= The problem =
Somewhere below is a line with "also changing color." and, later, a line with "and start over."; repeat those two lines and all the lines between them, exactly as they are.
=== Section Start ===
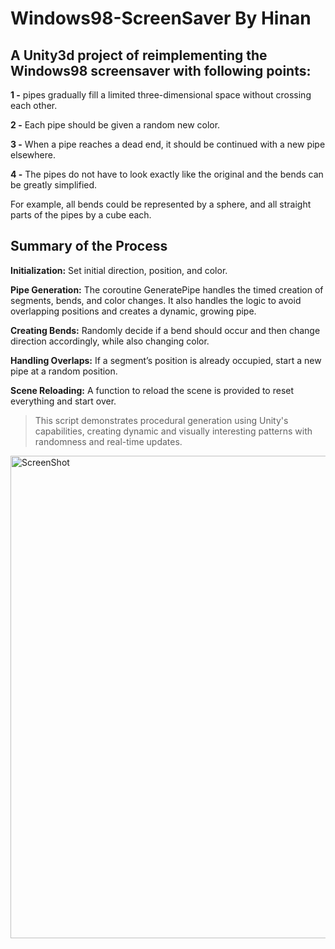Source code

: # Windows98-ScreenSaver By Hinan
 ## A Unity3d project of reimplementing the Windows98 screensaver with following points:
 
 **1 -** pipes gradually fill a limited three-dimensional space without crossing each other.
 
 **2 -** Each pipe should be given a random new color.
 
 **3 -** When a pipe reaches a dead end, it should be continued with a new pipe elsewhere. 
 
 **4 -** The pipes do not have to look exactly like the original and the bends can be greatly simplified. 
 
 For example, all bends could be represented by a sphere, and all straight parts of the pipes by a cube each.

## Summary of the Process 
**Initialization:** Set initial direction, position, and color.

**Pipe Generation:** The coroutine GeneratePipe handles the timed creation of segments, bends, and color changes. It also handles the logic to avoid overlapping positions and creates a dynamic, growing pipe.

**Creating Bends:** Randomly decide if a bend should occur and then change direction accordingly, while also changing color.

**Handling Overlaps:** If a segment’s position is already occupied, start a new pipe at a random position.

**Scene Reloading:** A function to reload the scene is provided to reset everything and start over.




> This script demonstrates procedural generation using Unity's capabilities, creating dynamic and visually interesting patterns with randomness and real-time updates.

<img width="772" alt="ScreenShot" src="https://github.com/user-attachments/assets/5963e23f-68d4-4bb5-b401-6b999a0e7a80">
=== Section End ===
= Result of the exercise =
**Creating Bends:** Randomly decide if a bend should occur and then change direction accordingly, while also changing color.

**Handling Overlaps:** If a segment’s position is already occupied, start a new pipe at a random position.

**Scene Reloading:** A function to reload the scene is provided to reset everything and start over.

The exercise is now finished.